- Opening Delimiter -

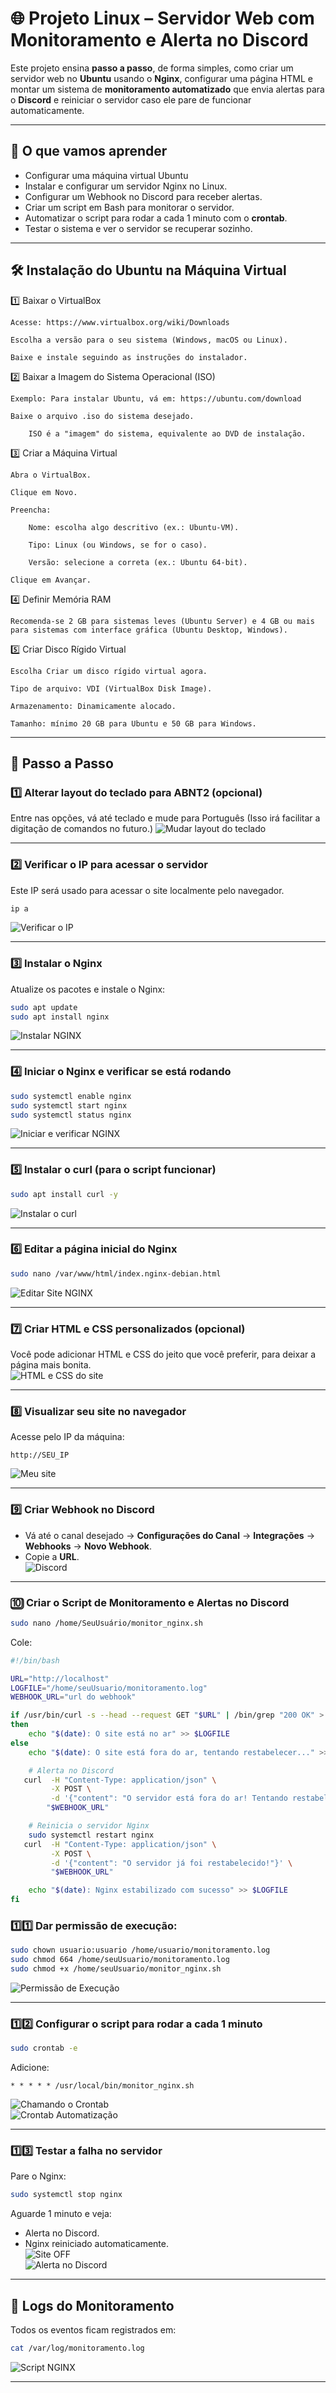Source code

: # 🌐 Projeto Linux – Servidor Web com Monitoramento e Alerta no Discord

Este projeto ensina **passo a passo**, de forma simples, como criar um servidor web no **Ubuntu** usando o **Nginx**, configurar uma página HTML e montar um sistema de **monitoramento automatizado** que envia alertas para o **Discord** e reiniciar o servidor caso ele pare de funcionar automaticamente.

---

## 📌 O que vamos aprender
- Configurar uma máquina virtual Ubuntu
- Instalar e configurar um servidor Nginx no Linux.
- Configurar um Webhook no Discord para receber alertas.
- Criar um script em Bash para monitorar o servidor.
- Automatizar o script para rodar a cada 1 minuto com o **crontab**.
- Testar o sistema e ver o servidor se recuperar sozinho.

---

## 🛠 Instalação do Ubuntu na Máquina Virtual
1️⃣ Baixar o VirtualBox

    Acesse: https://www.virtualbox.org/wiki/Downloads

    Escolha a versão para o seu sistema (Windows, macOS ou Linux).

    Baixe e instale seguindo as instruções do instalador.

2️⃣ Baixar a Imagem do Sistema Operacional (ISO)

    Exemplo: Para instalar Ubuntu, vá em: https://ubuntu.com/download

    Baixe o arquivo .iso do sistema desejado.

        ISO é a "imagem" do sistema, equivalente ao DVD de instalação.

3️⃣ Criar a Máquina Virtual

    Abra o VirtualBox.

    Clique em Novo.

    Preencha:

        Nome: escolha algo descritivo (ex.: Ubuntu-VM).

        Tipo: Linux (ou Windows, se for o caso).

        Versão: selecione a correta (ex.: Ubuntu 64-bit).

    Clique em Avançar.
    

4️⃣ Definir Memória RAM

    Recomenda-se 2 GB para sistemas leves (Ubuntu Server) e 4 GB ou mais para sistemas com interface gráfica (Ubuntu Desktop, Windows).

5️⃣ Criar Disco Rígido Virtual

    Escolha Criar um disco rígido virtual agora.

    Tipo de arquivo: VDI (VirtualBox Disk Image).

    Armazenamento: Dinamicamente alocado.

    Tamanho: mínimo 20 GB para Ubuntu e 50 GB para Windows.




---

## 🚀 Passo a Passo

### 1️⃣ Alterar layout do teclado para ABNT2 (opcional)
Entre nas opções, vá até teclado e mude para Português (Isso irá facilitar a digitação de comandos no futuro.)
![Mudar layout do teclado](/images/Mudar%20layout%20do%20teclado%20.png)

---

### 2️⃣ Verificar o IP para acessar o servidor
Este IP será usado para acessar o site localmente pelo navegador.
```bash
ip a
```
![Verificar o IP](/images/Verificar%20o%20IP%20para%20entrar%20no%20site%20local.png)

---

### 3️⃣ Instalar o Nginx
Atualize os pacotes e instale o Nginx:
```bash
sudo apt update
sudo apt install nginx
```
![Instalar NGINX](/images/Instalar%20NGINX.png)

---

### 4️⃣ Iniciar o Nginx e verificar se está rodando
```bash
sudo systemctl enable nginx
sudo systemctl start nginx
sudo systemctl status nginx
```
![Iniciar e verificar NGINX](/images/Iniciar%20NGINX%20e%20Ver%20se%20est%C3%A1%20rodando.png)

---

### 5️⃣ Instalar o curl (para o script funcionar)
```bash
sudo apt install curl -y
```
![Instalar o curl](/images/Instalar%20o%20curl.png)

---

### 6️⃣ Editar a página inicial do Nginx
```bash
sudo nano /var/www/html/index.nginx-debian.html
```
![Editar Site NGINX](/images/Editar%20Site%20NGINX.png)

---

### 7️⃣ Criar HTML e CSS personalizados (opcional)
Você pode adicionar HTML e CSS do jeito que você preferir, para deixar a página mais bonita.  
![HTML e CSS do site](/images/HTML%20e%20CSS%20do%20site%20.png)

---

### 8️⃣ Visualizar seu site no navegador
Acesse pelo IP da máquina:
```
http://SEU_IP
```
![Meu site](/images/Meu%20site.png)

---

### 9️⃣ Criar Webhook no Discord
- Vá até o canal desejado → **Configurações do Canal** → **Integrações** → **Webhooks** → **Novo Webhook**.
- Copie a **URL**.  
![Discord](/images/webhook.png)

---

### 🔟 Criar o Script de Monitoramento e Alertas no Discord
```bash
sudo nano /home/SeuUsuário/monitor_nginx.sh
```
Cole:
```bash
#!/bin/bash

URL="http://localhost"
LOGFILE="/home/seuUsuario/monitoramento.log"
WEBHOOK_URL="url do webhook"

if /usr/bin/curl -s --head --request GET "$URL" | /bin/grep "200 OK" > /dev/null
then
    echo "$(date): O site está no ar" >> $LOGFILE
else
    echo "$(date): O site está fora do ar, tentando restabelecer..." >> $LOGFILE

    # Alerta no Discord
   curl  -H "Content-Type: application/json" \
         -X POST \
         -d '{"content": "O servidor está fora do ar! Tentando restabelecer..."}' \
        "$WEBHOOK_URL"

    # Reinicia o servidor Nginx
    sudo systemctl restart nginx
   curl  -H "Content-Type: application/json" \
         -X POST \
         -d '{"content": "O servidor já foi restabelecido!"}' \
         "$WEBHOOK_URL"

    echo "$(date): Nginx estabilizado com sucesso" >> $LOGFILE
fi
```
### 1️⃣1️⃣ Dar permissão de execução:
```bash
sudo chown usuario:usuario /home/usuario/monitoramento.log
sudo chmod 664 /home/seuUsuario/monitoramento.log
sudo chmod +x /home/seuUsuario/monitor_nginx.sh
```
![Permissão de Execução](/images/Permissões.png)

---


### 1️⃣2️⃣ Configurar o script para rodar a cada 1 minuto
```bash
sudo crontab -e
```
Adicione:
```
* * * * * /usr/local/bin/monitor_nginx.sh
```
![Chamando o Crontab](/images/Chamando%20o%20Crontab%20.png)  
![Crontab Automatização](/images/crontab%20(Automatiza%C3%A7%C3%A3o%20de%20Script).png)

---

### 1️⃣3️⃣ Testar a falha no servidor
Pare o Nginx:
```bash
sudo systemctl stop nginx
```
Aguarde 1 minuto e veja:
- Alerta no Discord.
- Nginx reiniciado automaticamente.  
![Site OFF](/images/Site%20OFF.png)  
![Alerta no Discord](/images/Discord.png)

---

## 📜 Logs do Monitoramento
Todos os eventos ficam registrados em:
```bash
cat /var/log/monitoramento.log
```
![Script NGINX](/images/monitoramento.png)

---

- Closing Delimiter -

_TASK DIRECTIONS_:
How many lines of the entries above contain the word "está"? Give the number alone.

_SOLVED EXERCISE_:
4